## TASK BRIEF
Repeat word for word every line of the data below, from the first through the line containing "При **вертикальном масштабировании**", and stop there.
=== Section Start ===
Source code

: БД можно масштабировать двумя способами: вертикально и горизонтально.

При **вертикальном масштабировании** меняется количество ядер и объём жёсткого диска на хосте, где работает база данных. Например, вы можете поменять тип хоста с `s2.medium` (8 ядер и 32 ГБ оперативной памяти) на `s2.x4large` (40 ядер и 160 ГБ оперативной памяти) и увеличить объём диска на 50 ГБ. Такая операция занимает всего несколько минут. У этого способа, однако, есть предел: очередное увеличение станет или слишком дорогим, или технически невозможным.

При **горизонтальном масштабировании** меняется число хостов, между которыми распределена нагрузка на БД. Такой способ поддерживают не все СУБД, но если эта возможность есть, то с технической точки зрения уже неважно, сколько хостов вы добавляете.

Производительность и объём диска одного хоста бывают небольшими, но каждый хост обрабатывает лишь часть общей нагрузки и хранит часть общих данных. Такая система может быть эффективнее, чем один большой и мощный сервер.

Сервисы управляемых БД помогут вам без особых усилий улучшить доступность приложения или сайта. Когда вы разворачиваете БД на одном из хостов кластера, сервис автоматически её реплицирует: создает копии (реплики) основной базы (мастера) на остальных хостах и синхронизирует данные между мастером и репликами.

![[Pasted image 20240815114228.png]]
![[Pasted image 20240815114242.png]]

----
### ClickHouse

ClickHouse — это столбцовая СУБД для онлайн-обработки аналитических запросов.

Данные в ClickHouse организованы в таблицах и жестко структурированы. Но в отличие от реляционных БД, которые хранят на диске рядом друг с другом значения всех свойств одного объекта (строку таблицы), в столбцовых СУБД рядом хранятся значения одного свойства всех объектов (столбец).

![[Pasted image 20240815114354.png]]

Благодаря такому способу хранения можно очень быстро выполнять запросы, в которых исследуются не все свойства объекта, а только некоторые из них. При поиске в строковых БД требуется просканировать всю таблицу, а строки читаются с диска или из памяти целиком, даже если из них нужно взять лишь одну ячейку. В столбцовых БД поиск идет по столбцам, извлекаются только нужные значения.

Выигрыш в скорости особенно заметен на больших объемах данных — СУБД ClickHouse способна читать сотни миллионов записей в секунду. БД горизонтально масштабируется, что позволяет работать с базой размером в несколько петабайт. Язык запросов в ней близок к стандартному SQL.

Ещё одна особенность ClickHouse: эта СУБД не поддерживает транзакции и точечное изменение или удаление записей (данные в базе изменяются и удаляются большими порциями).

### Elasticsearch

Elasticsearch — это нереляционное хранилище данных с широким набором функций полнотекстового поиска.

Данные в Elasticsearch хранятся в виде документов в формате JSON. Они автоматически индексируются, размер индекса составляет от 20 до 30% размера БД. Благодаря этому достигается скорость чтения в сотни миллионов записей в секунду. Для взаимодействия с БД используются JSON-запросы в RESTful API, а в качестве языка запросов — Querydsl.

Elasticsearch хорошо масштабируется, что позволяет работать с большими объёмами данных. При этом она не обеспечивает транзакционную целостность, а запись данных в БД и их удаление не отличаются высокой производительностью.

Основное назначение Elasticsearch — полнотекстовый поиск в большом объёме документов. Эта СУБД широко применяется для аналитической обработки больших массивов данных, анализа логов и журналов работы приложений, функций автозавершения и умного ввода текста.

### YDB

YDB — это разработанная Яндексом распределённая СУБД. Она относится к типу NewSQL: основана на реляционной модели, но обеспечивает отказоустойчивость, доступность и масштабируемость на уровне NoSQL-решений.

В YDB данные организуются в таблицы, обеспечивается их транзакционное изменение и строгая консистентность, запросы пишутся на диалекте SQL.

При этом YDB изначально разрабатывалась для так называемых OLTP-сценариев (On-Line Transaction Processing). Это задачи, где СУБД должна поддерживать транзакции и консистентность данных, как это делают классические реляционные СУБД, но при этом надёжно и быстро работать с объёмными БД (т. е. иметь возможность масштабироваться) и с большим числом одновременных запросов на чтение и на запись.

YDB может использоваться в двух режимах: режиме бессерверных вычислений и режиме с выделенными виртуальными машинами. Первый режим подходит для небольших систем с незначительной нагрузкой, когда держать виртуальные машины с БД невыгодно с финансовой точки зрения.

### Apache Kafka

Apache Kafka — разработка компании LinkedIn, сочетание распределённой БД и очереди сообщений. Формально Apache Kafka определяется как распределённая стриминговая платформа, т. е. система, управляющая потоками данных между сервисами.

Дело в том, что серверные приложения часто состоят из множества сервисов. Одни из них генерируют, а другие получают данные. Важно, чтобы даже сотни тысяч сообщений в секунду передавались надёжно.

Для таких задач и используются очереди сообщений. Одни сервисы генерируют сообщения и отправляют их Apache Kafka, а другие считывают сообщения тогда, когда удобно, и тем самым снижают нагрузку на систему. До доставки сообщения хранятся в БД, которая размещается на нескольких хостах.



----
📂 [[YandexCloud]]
=== Section End ===
## ANSWER TO THIS TASK
Source code

: БД можно масштабировать двумя способами: вертикально и горизонтально.

При **вертикальном масштабировании** меняется количество ядер и объём жёсткого диска на хосте, где работает база данных. Например, вы можете поменять тип хоста с `s2.medium` (8 ядер и 32 ГБ оперативной памяти) на `s2.x4large` (40 ядер и 160 ГБ оперативной памяти) и увеличить объём диска на 50 ГБ. Такая операция занимает всего несколько минут. У этого способа, однако, есть предел: очередное увеличение станет или слишком дорогим, или технически невозможным.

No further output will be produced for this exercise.